[Stored data]
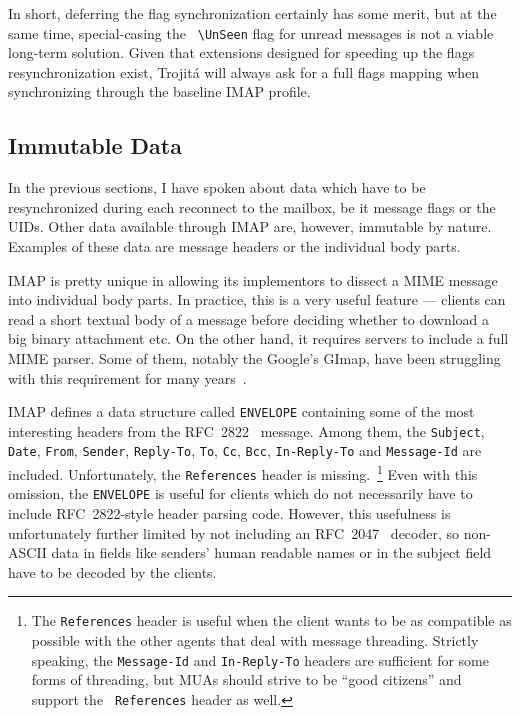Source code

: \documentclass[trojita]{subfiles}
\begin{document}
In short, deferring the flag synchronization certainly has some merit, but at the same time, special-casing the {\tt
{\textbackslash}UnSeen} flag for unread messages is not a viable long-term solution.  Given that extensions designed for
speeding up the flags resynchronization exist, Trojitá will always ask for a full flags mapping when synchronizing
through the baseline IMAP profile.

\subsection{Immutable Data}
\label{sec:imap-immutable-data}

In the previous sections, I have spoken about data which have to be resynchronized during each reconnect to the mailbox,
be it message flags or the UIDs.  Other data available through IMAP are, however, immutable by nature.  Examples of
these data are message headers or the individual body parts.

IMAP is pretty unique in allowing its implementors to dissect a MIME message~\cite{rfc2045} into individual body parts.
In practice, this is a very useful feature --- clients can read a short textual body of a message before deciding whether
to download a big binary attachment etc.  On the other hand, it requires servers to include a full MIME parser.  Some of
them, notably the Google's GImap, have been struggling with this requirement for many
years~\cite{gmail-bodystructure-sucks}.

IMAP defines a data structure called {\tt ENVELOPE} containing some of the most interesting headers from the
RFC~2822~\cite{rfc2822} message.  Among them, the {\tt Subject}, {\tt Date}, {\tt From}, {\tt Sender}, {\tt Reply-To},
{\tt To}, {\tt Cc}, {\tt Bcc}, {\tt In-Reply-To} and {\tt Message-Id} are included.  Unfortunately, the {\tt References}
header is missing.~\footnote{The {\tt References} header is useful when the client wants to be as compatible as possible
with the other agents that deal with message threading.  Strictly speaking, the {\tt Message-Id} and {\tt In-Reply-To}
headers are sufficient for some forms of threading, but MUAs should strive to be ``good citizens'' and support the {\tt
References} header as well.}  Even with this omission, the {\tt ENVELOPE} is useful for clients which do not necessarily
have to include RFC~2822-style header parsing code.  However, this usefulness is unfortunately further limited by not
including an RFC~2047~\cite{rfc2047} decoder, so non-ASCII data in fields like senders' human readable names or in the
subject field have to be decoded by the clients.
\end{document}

...

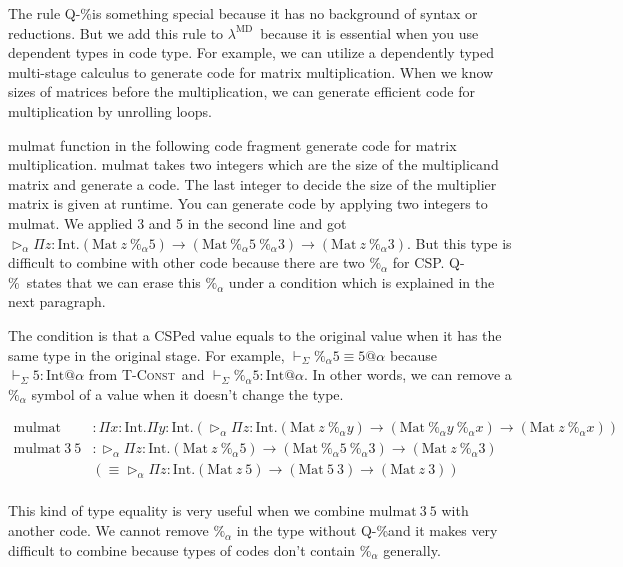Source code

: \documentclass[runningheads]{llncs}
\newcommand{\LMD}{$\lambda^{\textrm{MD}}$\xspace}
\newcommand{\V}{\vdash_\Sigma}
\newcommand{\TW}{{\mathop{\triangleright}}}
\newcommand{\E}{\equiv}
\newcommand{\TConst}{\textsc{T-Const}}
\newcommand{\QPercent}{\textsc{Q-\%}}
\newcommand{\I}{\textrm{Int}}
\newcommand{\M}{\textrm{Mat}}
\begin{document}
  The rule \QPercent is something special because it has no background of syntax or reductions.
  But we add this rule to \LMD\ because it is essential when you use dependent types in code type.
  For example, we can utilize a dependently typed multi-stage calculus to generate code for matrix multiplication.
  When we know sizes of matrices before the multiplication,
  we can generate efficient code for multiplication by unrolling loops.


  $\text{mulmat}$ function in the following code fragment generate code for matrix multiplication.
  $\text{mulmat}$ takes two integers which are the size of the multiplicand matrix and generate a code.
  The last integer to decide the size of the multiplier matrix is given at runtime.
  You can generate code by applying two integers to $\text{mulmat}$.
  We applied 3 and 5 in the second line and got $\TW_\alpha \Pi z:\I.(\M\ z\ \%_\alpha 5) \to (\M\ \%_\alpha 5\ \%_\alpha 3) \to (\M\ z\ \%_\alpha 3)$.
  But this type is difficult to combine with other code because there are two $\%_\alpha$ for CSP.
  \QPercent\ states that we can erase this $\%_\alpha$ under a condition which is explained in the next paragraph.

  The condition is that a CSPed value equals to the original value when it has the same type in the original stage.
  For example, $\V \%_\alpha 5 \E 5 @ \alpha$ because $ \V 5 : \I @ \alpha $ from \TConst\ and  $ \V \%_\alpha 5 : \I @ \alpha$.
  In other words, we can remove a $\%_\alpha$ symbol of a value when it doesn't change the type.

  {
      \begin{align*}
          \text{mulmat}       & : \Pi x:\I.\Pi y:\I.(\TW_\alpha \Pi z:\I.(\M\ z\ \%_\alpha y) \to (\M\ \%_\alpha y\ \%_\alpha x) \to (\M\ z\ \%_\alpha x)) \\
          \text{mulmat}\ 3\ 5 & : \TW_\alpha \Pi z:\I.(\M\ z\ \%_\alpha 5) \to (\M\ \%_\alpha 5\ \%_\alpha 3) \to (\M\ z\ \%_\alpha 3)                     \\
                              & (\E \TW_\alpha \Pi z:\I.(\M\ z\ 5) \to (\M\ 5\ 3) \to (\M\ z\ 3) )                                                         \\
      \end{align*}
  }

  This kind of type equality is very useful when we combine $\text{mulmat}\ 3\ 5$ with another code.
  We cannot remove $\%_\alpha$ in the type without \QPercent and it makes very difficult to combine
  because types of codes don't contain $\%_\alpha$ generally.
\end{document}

Work to complete = Locate and copy each line in the data above that includes the word "textsc".

Exercise answer =
\newcommand{\TConst}{\textsc{T-Const}}
\newcommand{\QPercent}{\textsc{Q-\%}}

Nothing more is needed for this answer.